= Beginning of Section =

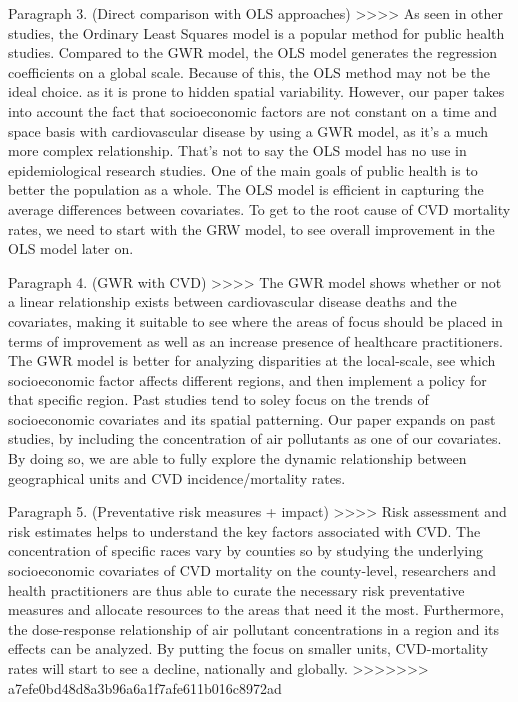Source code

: \documentclass[
]{article}
\begin{document}
Paragraph 3. (Direct comparison with OLS approaches)
\textgreater\textgreater\textgreater\textgreater{} As seen in other
studies, the Ordinary Least Squares model is a popular method for public
health studies. Compared to the GWR model, the OLS model generates the
regression coefficients on a global scale. Because of this, the OLS
method may not be the ideal choice. as it is prone to hidden spatial
variability. However, our paper takes into account the fact that
socioeconomic factors are not constant on a time and space basis with
cardiovascular disease by using a GWR model, as it's a much more complex
relationship. That's not to say the OLS model has no use in
epidemiological research studies. One of the main goals of public health
is to better the population as a whole. The OLS model is efficient in
capturing the average differences between covariates. To get to the root
cause of CVD mortality rates, we need to start with the GRW model, to
see overall improvement in the OLS model later on.

Paragraph 4. (GWR with CVD)
\textgreater\textgreater\textgreater\textgreater{} The GWR model shows
whether or not a linear relationship exists between cardiovascular
disease deaths and the covariates, making it suitable to see where the
areas of focus should be placed in terms of improvement as well as an
increase presence of healthcare practitioners. The GWR model is better
for analyzing disparities at the local-scale, see which socioeconomic
factor affects different regions, and then implement a policy for that
specific region. Past studies tend to soley focus on the trends of
socioeconomic covariates and its spatial patterning. Our paper expands
on past studies, by including the concentration of air pollutants as one
of our covariates. By doing so, we are able to fully explore the dynamic
relationship between geographical units and CVD incidence/mortality
rates.

Paragraph 5. (Preventative risk measures + impact)
\textgreater\textgreater\textgreater\textgreater{} Risk assessment and
risk estimates helps to understand the key factors associated with CVD.
The concentration of specific races vary by counties so by studying the
underlying socioeconomic covariates of CVD mortality on the
county-level, researchers and health practitioners are thus able to
curate the necessary risk preventative measures and allocate resources
to the areas that need it the most. Furthermore, the dose-response
relationship of air pollutant concentrations in a region and its effects
can be analyzed. By putting the focus on smaller units, CVD-mortality
rates will start to see a decline, nationally and globally.
\textgreater\textgreater\textgreater\textgreater\textgreater\textgreater\textgreater{}
a7efe0bd48d8a3b96a6a1f7afe611b016c8972ad
\end{document}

= End of Section =

__What you should do__:
Copy out every line of the data that includes "with".

__Solution to this task__:
Paragraph 3. (Direct comparison with OLS approaches)
socioeconomic factors are not constant on a time and space basis with
cause of CVD mortality rates, we need to start with the GRW model, to
Paragraph 4. (GWR with CVD)
risk estimates helps to understand the key factors associated with CVD.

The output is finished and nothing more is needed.